The case alleges Royal Appliance’s marketing of Hoover vacuum cleaners “seeks to take advantage” of the sentiment that buying products made in the United States supports American jobs and companies. As the lawsuit puts it, the defendant’s representation that Hoover vacuums are “Made in the USA” with “Globally Sourced Components” is misleading in that it “blurs the distinction between manufacturing and assembly of the components.”
“Defendant misrepresented the Product through affirmative statements and omissions,” the suit charges. “Defendant sold more units of the Product and at higher prices than it would have in the absence of the misrepresentations and omissions, resulting in additional profits at the expense of consumers like plaintiff.”
Royal Appliance Mfg. Co.’s website and other marketing materials focus on Hoover vacuums’ American origins, the suit begins. In a video, workers at the defendant’s Cookeville, Tennessee facility state, “When it says ‘made in America,’ I take pride in the fact that it’s made in Cookeville, that it’s made here, that we made it,” the lawsuit says.
According to the suit, however, customs records show that the defendant imports the “globally sourced components,” designated with the Harmonized System code 8509.90, used to make the vacuums. The complaint says that the company that exports the Hoover vacuum components from China to the U.S. is Royal Appliance Mfg. Co.’s parent company, a Hong Kong-headquartered firm called Techtonic Industries.
To label a product with an unqualified “Made in the USA” tag, the product must have undergone a “substantial transformation,” the case contends. For Hoover vacuums, “most to all” of the inputs for the product are made in other countries, even though the final product may be assembled in the United States, the lawsuit says.

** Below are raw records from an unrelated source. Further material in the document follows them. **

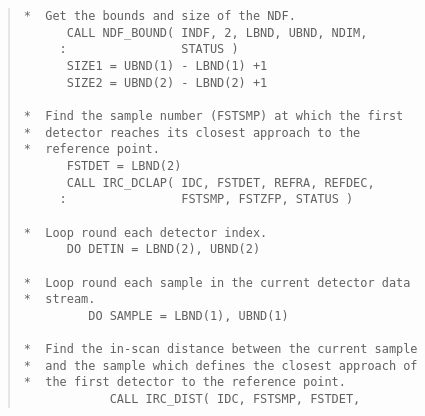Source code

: \begin{quote}
\begin{tabbing}

\verb#*  Get the bounds and size of the NDF.                 #\\
\verb#      CALL NDF_BOUND( INDF, 2, LBND, UBND, NDIM,       #\\
\verb#     :                STATUS )                         #\\
\verb#      SIZE1 = UBND(1) - LBND(1) +1                     #\\
\verb#      SIZE2 = UBND(2) - LBND(2) +1                     #\\
\verb#                                                       #\\
\verb#*  Find the sample number (FSTSMP) at which the first  #\\
\verb#*  detector reaches its closest approach to the        #\\
\verb#*  reference point.                                    #\\
\verb#      FSTDET = LBND(2)                                 #\\
\verb#      CALL IRC_DCLAP( IDC, FSTDET, REFRA, REFDEC,      #\\
\verb#     :                FSTSMP, FSTZFP, STATUS )         #\\
\verb#                                                       #\\
\verb#*  Loop round each detector index.                     #\\
\verb#      DO DETIN = LBND(2), UBND(2)                      #\\
\verb#                                                       #\\
\verb#*  Loop round each sample in the current detector data #\\
\verb#*  stream.                                             #\\
\verb#         DO SAMPLE = LBND(1), UBND(1)                  #\\
\verb#                                                       #\\
\verb#*  Find the in-scan distance between the current sample#\\
\verb#*  and the sample which defines the closest approach of#\\
\verb#*  the first detector to the reference point.          #\\
\verb#            CALL IRC_DIST( IDC, FSTSMP, FSTDET,        #\\

\end{tabbing}
\end{quote}
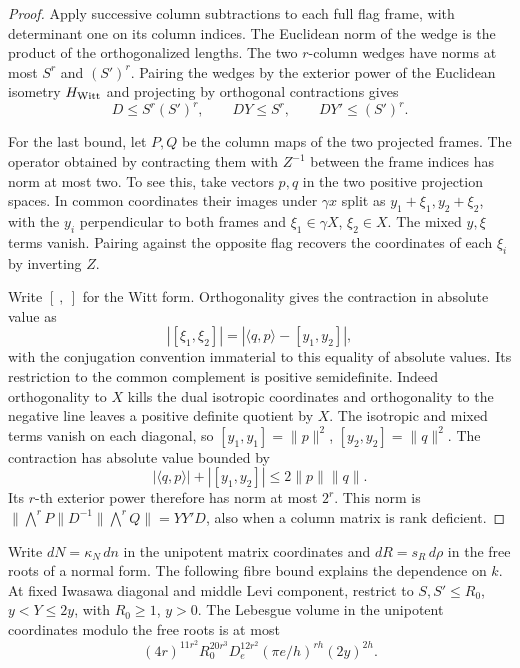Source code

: \begin{proof}

Apply successive column subtractions to each full flag frame,
with determinant one on its column indices. The Euclidean norm
of the wedge is the product of the orthogonalized lengths.
The two \(r\)-column wedges have norms at most \(S^r\) and
\((S')^r\). Pairing the wedges by the exterior power of the Euclidean
isometry \(H_{\rm Witt}\) and projecting by orthogonal contractions
gives
\[
     D\le S^r(S')^r,\qquad DY\le S^r,\qquad DY'\le(S')^r .
\]

For the last bound, let \(P,Q\) be the column maps of the two
projected frames. The operator obtained by contracting them
with \(Z^{-1}\) between the frame indices has norm at most
two. To see this, take vectors \(p,q\) in the two positive
projection spaces. In common coordinates their images under
\(\gamma x\) split as \(y_1+\xi_1,y_2+\xi_2\), with the
\(y_i\) perpendicular to both frames and \(\xi_1\in\gamma X\),
\(\xi_2\in X\). The mixed \(y,\xi\) terms vanish. Pairing
against the opposite flag recovers the coordinates of each
\(\xi_i\) by inverting \(Z\).

Write \([\ ,\ ]\) for the Witt form. Orthogonality gives the
contraction in absolute value as
\[
     |[\xi_1,\xi_2]|=|\langle q,p\rangle-[y_1,y_2]| ,
\]
with the conjugation convention immaterial to this equality of
absolute values. Its
restriction to the common complement is positive semidefinite.
Indeed orthogonality to \(X\) kills the dual isotropic coordinates
and orthogonality to the negative line leaves a positive
definite quotient by \(X\). The isotropic and mixed terms vanish on each diagonal,
so \([y_1,y_1]=\|p\|^2\), \([y_2,y_2]=\|q\|^2\).
The contraction has absolute value bounded by
\[
  |\langle q,p\rangle|+|[y_1,y_2]|\le 2\|p\|\|q\|.
\]
Its \(r\)-th exterior power therefore has norm at most
\(2^r\). This norm is \(\|\bigwedge^r P\|D^{-1}\|\bigwedge^r Q\|=YY'D\),
also when a column matrix is rank deficient.

\end{proof}

Write \(dN=\kappa_N\,dn\) in the unipotent matrix coordinates
and \(dR=s_R\,d\rho\) in the free roots of a normal form. The
following fibre bound explains the dependence on \(k\). At fixed
Iwasawa diagonal and middle Levi component, restrict to
\(S,S'\le R_0\), \(y<Y\le2y\), with \(R_0\ge1\), \(y>0\).
The Lebesgue volume in the unipotent coordinates modulo the
free roots is at most
\begin{equation}\label{eq:fibre-volume}
 (4r)^{11r^2}R_0^{20r^3}D_e^{12r^2}
       (\pi e/h)^{rh}(2y)^{2h}.
\end{equation}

The distinction between “made” in the United States and merely “assembled” here is the crux of the lawsuit.
“Defendant does not obtain raw materials from other countries which it converts into parts which will eventually become the vacuum cleaners purchased by plaintiff and consumers,” the complaint reads. “The name, form and character of each component of the Products remain unchanged after they are assembled into the finished vacuum cleaners.”
A more accurate representation of Hoover vacuums would be to say that they were “Assembled in the USA,” the suit avers, asserting that the “globally sourced parts” descriptor is “true, yet also misleading.”
From the complaint:
“While there is no requirement that Defendant disclose – beyond where it is required to – that most of the components may come from China – once Defendant has chosen to speak on the matter of the Products’ origins, it is required to not be misleading.
Through the prominent and conspicuous ‘Made in the USA’ claim, Defendant has sought to appeal to Americans who want to keep jobs in this country.”
The plaintiff, a New York consumer, says she bought the defendant’s Hoover PowerDash GO Pet+ Spot Cleaner based on the “Made in the USA” representation.
The lawsuit looks to cover consumers in New York who bought a Hoover brand product within the applicable statute of limitations period.